DESC walk


The Digital-Environment System Coalition (DESC)

Session 403

Thursday, 16 March 2023 16:00–18:30 (UTC+01:00) Special Session

Experiencing digital environment interactions in the "place" of Geneva

We experience things differently when we walk, when we talk together, and when we interact with the real physical environment.  We feel the fresh air on our faces, smell the vegetation, hear the noise of running water, and touch the rough rocks on the slopes.  We interact differently with each other.  We pause and contemplate where we are.  Our minds engage in ways that are so, so different from when we sit in large conference halls.

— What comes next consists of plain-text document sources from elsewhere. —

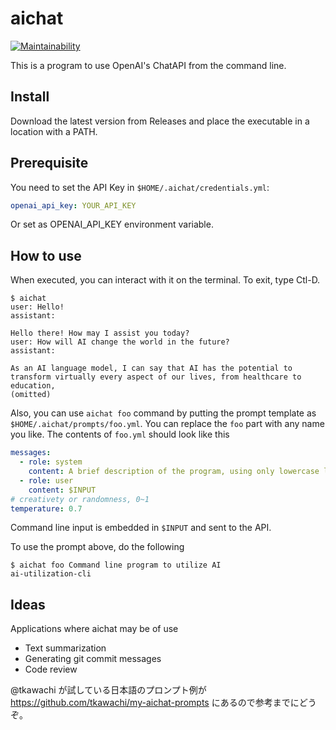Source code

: # aichat

[![Maintainability](https://api.codeclimate.com/v1/badges/a94fa8eb02349a9ca8da/maintainability)](https://codeclimate.com/github/tkawachi/aichat/maintainability)

This is a program to use OpenAI's ChatAPI from the command line.

## Install

Download the latest version from Releases and place the executable in
a location with a PATH.

## Prerequisite

You need to set the API Key in `$HOME/.aichat/credentials.yml`:

```yaml
openai_api_key: YOUR_API_KEY
```

Or set as OPENAI_API_KEY environment variable.

## How to use

When executed, you can interact with it on the terminal.
To exit, type Ctl-D.

```
$ aichat
user: Hello!
assistant:

Hello there! How may I assist you today?
user: How will AI change the world in the future?
assistant:

As an AI language model, I can say that AI has the potential to transform virtually every aspect of our lives, from healthcare to education,
(omitted)
```

Also, you can use `aichat foo` command by putting the prompt template as `$HOME/.aichat/prompts/foo.yml`. You can replace the `foo` part with any name you like.
The contents of `foo.yml` should look like this

```yaml
messages:
  - role: system
    content: A brief description of the program, using only lowercase letters and hyphens, appropriate for the program. You may use up to three hyphens.
  - role: user
    content: $INPUT
# creativety or randomness, 0~1
temperature: 0.7
```

Command line input is embedded in `$INPUT` and sent to the API.

To use the prompt above, do the following

```
$ aichat foo Command line program to utilize AI
ai-utilization-cli
```

## Ideas

Applications where aichat may be of use

- Text summarization
- Generating git commit messages
- Code review

@tkawachi が試している日本語のプロンプト例が https://github.com/tkawachi/my-aichat-prompts にあるので参考までにどうぞ。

This session really is a walk - but with a difference.  It is being convened by the Digital-Evironment System Coalition (DESC) in advance of its more formal WSIS session (204) on the morning of Friday 17th, in part to explore the session themes in the physical environment and place of Geneva, but also to help get to know each other better and to build networks for working together in the future.  We will begin at 16.00 outside the main entrance to the CICG in Geneva, where there will be a short briefing before we  commence the walk.  Our precise route may be influenced by the weather (do dress accordingly), but the intention is that we will stop to discuss specific themes, each led by a member of DESC, at varying points on our journey:

  • Parc Mon Repos - the biosphere
  • Poste Filial - YouthDESC
  • Pont des Bergues - the hydrosphere
  • Ile Rousseau - the atmosphere
  • Auditoire de Calvin - the lithosphere

At each "place" we will consider and reflect on both the positive and the negative impacts that digital tech can have on one of the four main elements of our physical world, with a fifth stop being led by a member of YouthDESC to consider youth perspectives on these issues.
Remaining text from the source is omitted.